Harry klopfte sich auf den Schenkel: „Dad, ich wohne schon seit ....“!
„Hier bei uns gibt es doch auch schöne Häuser, mein Junge. In unserer Nachbarschaft ist eben eins frei geworden, weißt Du, der alte Hamlin, der ist gestorben, der Gute. Lag mehrere Tage tot in der Wohnung. Nicht sonderlich angenehm so zu sterben ... aber ein schönes Häuschen, kann ich dir sagen!“
„Daddy“ jetzt hör’ mir doch bitte mal zu ....“
„Nein, nein, nein, das muss ich mir nicht antun, das nicht!“ Sprach’s und legte auf.
Wie versteinert sah Harry den Telefonhörer in seiner Hand an, sein Vater hatte das Gespräch kurzerhand beendet. Das war ja wohl ein Reinfall. Eigentlich hätte er es ahnen müssen. Interessant war die Tatsache, dass Rosie trotz ihres Lebenswandels immer einen besseren Draht zu den Eltern gehabt hatte. Sie erklärte kurz was Sache war, und damit Ende.

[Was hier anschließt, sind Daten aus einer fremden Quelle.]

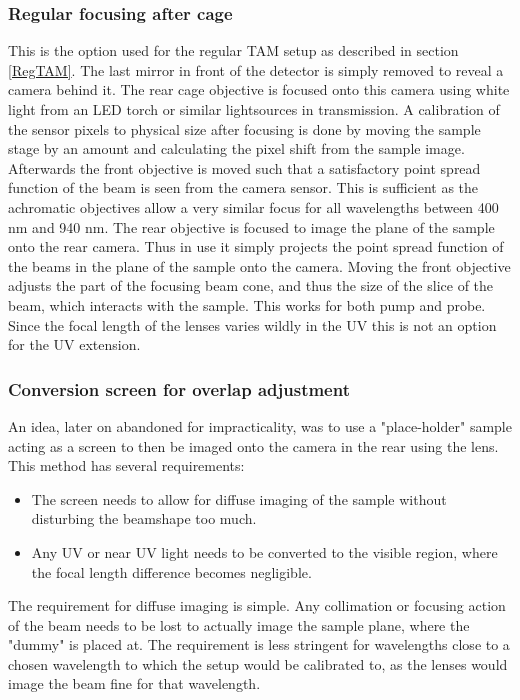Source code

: \documentclass[twoside,openright]{scrreprt}
\begin{document}
\subsubsection{Regular focusing after cage}\label{regRearFocus}
This is the option used for the regular TAM setup as described in section \ref{RegTAM}. The last mirror in front of the detector is simply removed to reveal a camera behind it. The rear cage objective is focused onto this camera using white light from an LED torch or similar lightsources in transmission. A calibration of the sensor pixels to physical size after focusing is done by moving the sample stage by an amount and calculating the pixel shift from the sample image. Afterwards the front objective is moved such that a satisfactory point spread function of the beam is seen from the camera sensor. 
This is sufficient as the achromatic objectives allow a very similar focus for all wavelengths between 400 nm and 940 nm. The rear objective is focused to image the plane of the sample onto the rear camera. Thus in use it simply projects the point spread function of the beams in the plane of the sample onto the camera. Moving the front objective adjusts the part of the focusing beam cone, and thus the size of the slice of the beam, which interacts with the sample. This works for both pump and probe. Since the focal length of the lenses varies wildly in the UV this is not an option for the UV extension.
\subsubsection{Conversion screen for overlap adjustment}
An idea, later on abandoned for impracticality, was to use a "place-holder" sample acting as a screen to then be imaged onto the camera in the rear using the lens. This method has several requirements:
\begin{itemize}
\item The screen needs to allow for diffuse imaging of the sample without disturbing the beamshape too much.
\item Any UV or near UV light needs to be converted to the visible region, where the focal length difference becomes negligible.
\end{itemize}

The requirement for diffuse imaging is simple. Any collimation or focusing action of the beam needs to be lost to actually image the sample plane, where the "dummy" is placed at. The requirement is less stringent for wavelengths close to a chosen wavelength to which the setup would be calibrated to, as the lenses would image the beam fine for that wavelength.\\
\end{document}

Er hatte immer das Gefühl, sich im Kreis zu drehen und bei seinen Eltern nie auf den Punkt kommen zu können. So auch heute, es war ein Gespräch wie viele gewesen. Vielleicht übergab er den Aufklärungsauftrag einfach an seine Schwester, dann würden sie es schon schlucken. Aber hatte sie ihnen den Floh mit der aufgegebenen Arbeit ins Ohr gesetzt? Na warte, liebe Rosie, komm du mir nur nachhause!
Harry massierte sich die Schläfen - das Haus des alten Hamlin, wie kamen sie denn darauf? Dann lag der Kauz auch noch tagelang tot im Haus. Na prima!

Es klingelte an der Tür. Sollte er denn heute überhaupt keine Ruhe mehr kriegen? Mühsam stand er auf und schlurfte erschöpft zur Tür. Jack! Den hätte er beinahe vergessen!
„Jack, du kommst genau richtig!“
„Ach ja? Interessant, mein Lieber!“
„Lass mal das mein Lieber, davon habe ich heute genug gehört. Warte, ich schnapp mir meine Jacke und dann gehen wir einen trinken!“
Jack nahm Harry die Jacke aus der Hand und hielt sie ihm zum Anziehen hin. „Oh Mann, was für eine Laus ist dir denn über die Leber gelaufen? Komm, wir zischen ab und dann ... kannst du mir alles erzählen ... mein Lieber!“
„Dann nix wie los“, sagte Harry „aber dass eines von vorneherein klar ist. Du kneifst mir auf keinen Fall in mein Hinterteil, haben uns da verstanden?“
Jack grinste schief und antwortete: „Okay, okay, aber es wird mir sehr schwer fallen, wo du doch einen so tollen Knackarsch hast!“

Sie liefen in die Heneage Street, einige Minuten zu Fuß von Harrys Wohnung entfernt und kehrten in den „The Pride of Spitalfields“ Pub ein.
„Jetzt erzählt mal dem guten Jack, was dir auf dem Herzen liegt.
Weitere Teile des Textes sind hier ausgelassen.